Understanding estate tax portability

| May 6, 2019 | Wills And Trusts |

As people in Baton Rouge begin the process of creating a will, they may think that they must earmark a portion of their assets to go towards paying estate taxes. This no doubt comes from the assumption that all estates are subject to tax (either federal or state). Yet before they resign themselves to the notion that some of what they had hoped to leave their beneficiaries will inevitably be eaten up by taxes, they should know that Louisiana does not levy an estate tax, and few estates actually are required to pay any federal tax. 

This is because the federal government has established an estate tax exemption. This means that those estates whose total taxable value falls below the established threshold amount will not be taxed. Per Forbes Magazine, the federal threshold for 2019 is $11.4 million. Yet will a little bit of strategic planning, some may be able to protect twice that amount from estate taxes. 

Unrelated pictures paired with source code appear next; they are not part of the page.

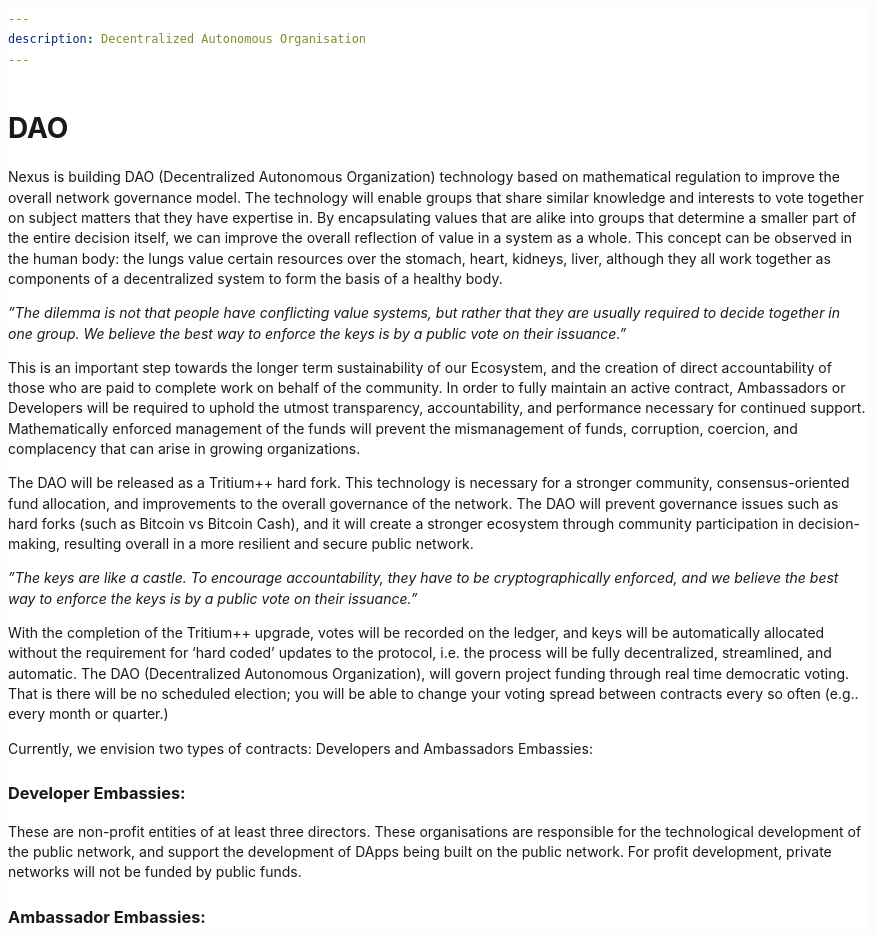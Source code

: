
 ```yaml
---
description: Decentralized Autonomous Organisation
---
```


# DAO

Nexus is building DAO (Decentralized Autonomous Organization) technology based on mathematical regulation to improve the overall network governance model. The technology will enable groups that share similar knowledge and interests to vote together on subject matters that they have expertise in. By encapsulating values that are alike into groups that determine a smaller part of the entire decision itself, we can improve the overall reflection of value in a system as a whole. This concept can be observed in the human body: the lungs value certain resources over the stomach, heart, kidneys, liver, although they all work together as components of a decentralized system to form the basis of a healthy body.

_”The dilemma is not that people have conflicting value systems, but rather that they are usually required to decide together in one group. We believe the best way to enforce the keys is by a public vote on their issuance.”_

This is an important step towards the longer term sustainability of our Ecosystem, and the creation of direct accountability of those who are paid to complete work on behalf of the community. In order to fully maintain an active contract, Ambassadors or Developers will be required to uphold the utmost transparency, accountability, and performance necessary for continued support. Mathematically enforced management of the funds will prevent the mismanagement of funds, corruption, coercion, and complacency that can arise in growing organizations.

The DAO will be released as a Tritium++ hard fork. This technology is necessary for a stronger community, consensus-oriented fund allocation, and improvements to the overall governance of the network. The DAO will prevent governance issues such as hard forks (such as Bitcoin vs Bitcoin Cash), and it will create a stronger ecosystem through community participation in decision-making, resulting overall in a more resilient and secure public network.

_”The keys are like a castle. To encourage accountability, they have to be cryptographically enforced, and we believe the best way to enforce the keys is by a public vote on their issuance.”_

With the completion of the Tritium++ upgrade, votes will be recorded on the ledger, and keys will be automatically allocated without the requirement for ‘hard coded’ updates to the protocol, i.e. the process will be fully decentralized, streamlined, and automatic. The DAO (Decentralized Autonomous Organization), will govern project funding through real time democratic voting. That is there will be no scheduled election; you will be able to change your voting spread between contracts every so often (e.g.. every month or quarter.)

Currently, we envision two types of contracts: Developers and Ambassadors Embassies:

### **Developer Embassies:**

These are non-profit entities of at least three directors. These organisations are responsible for the technological development of the public network, and support the development of DApps being built on the public network. For profit development, private networks will not be funded by public funds.

### **Ambassador Embassies:**
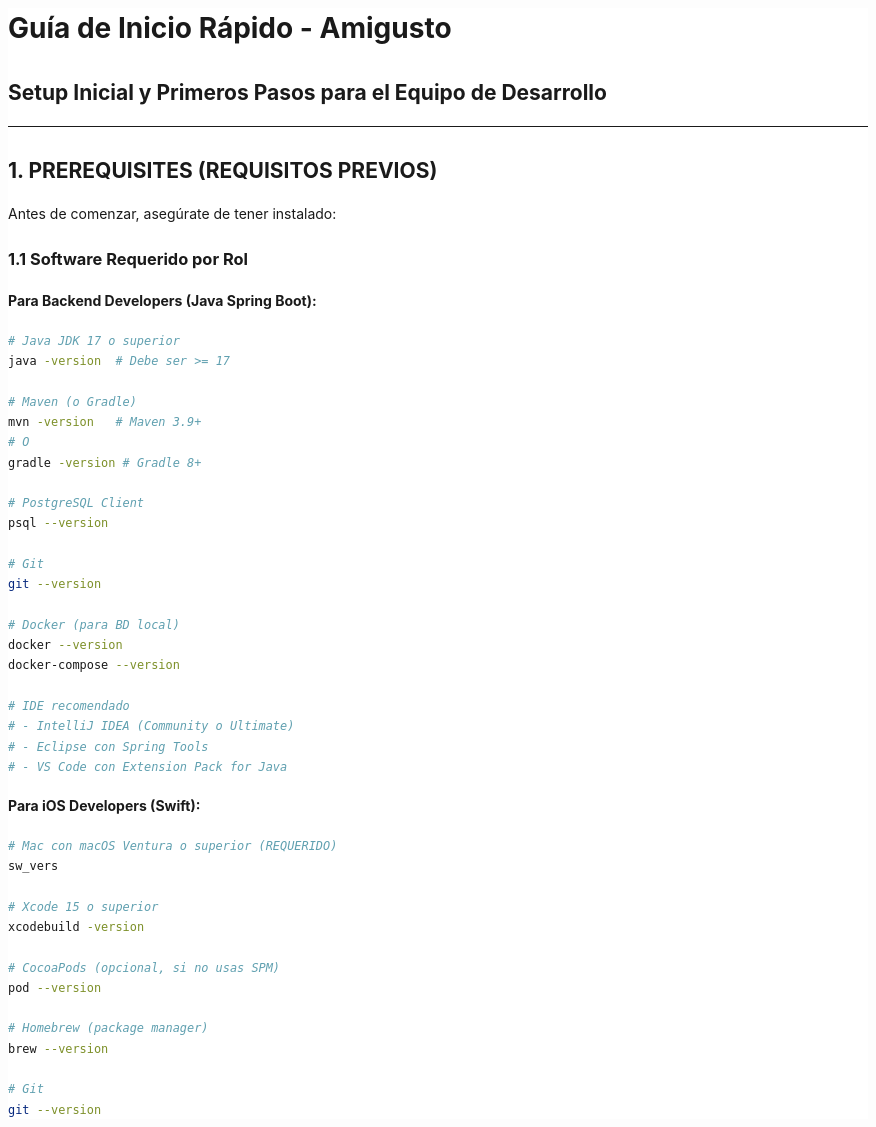 # Guía de Inicio Rápido - Amigusto
## Setup Inicial y Primeros Pasos para el Equipo de Desarrollo

---

## 1. PREREQUISITES (REQUISITOS PREVIOS)

Antes de comenzar, asegúrate de tener instalado:

### 1.1 Software Requerido por Rol

#### Para Backend Developers (Java Spring Boot):

```bash
# Java JDK 17 o superior
java -version  # Debe ser >= 17

# Maven (o Gradle)
mvn -version   # Maven 3.9+
# O
gradle -version # Gradle 8+

# PostgreSQL Client
psql --version

# Git
git --version

# Docker (para BD local)
docker --version
docker-compose --version

# IDE recomendado
# - IntelliJ IDEA (Community o Ultimate)
# - Eclipse con Spring Tools
# - VS Code con Extension Pack for Java
```

#### Para iOS Developers (Swift):

```bash
# Mac con macOS Ventura o superior (REQUERIDO)
sw_vers

# Xcode 15 o superior
xcodebuild -version

# CocoaPods (opcional, si no usas SPM)
pod --version

# Homebrew (package manager)
brew --version

# Git
git --version
```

The federal government has also authorized an unlimited marital deduction, meaning that one can gift their spouse an unlimited amount without that gift being taxed. Therefore, a person could simply gift the entire amount of their estate to their spouse without having to use their estate tax exemption. It should be remembered, however, that doing this could push the total value of the surviving spouse’s estate above the federal threshold and make it subject to tax. 

This is where estate tax portability comes in. Information shared by the Internal Revenue Service shows that by filing an estate tax return claiming portability within nine months of their spouse’s death, one can then assume the unused portion of their spouse’s estate tax exemption. This allows a married a couple to protect up to $22.8 million from being taxed.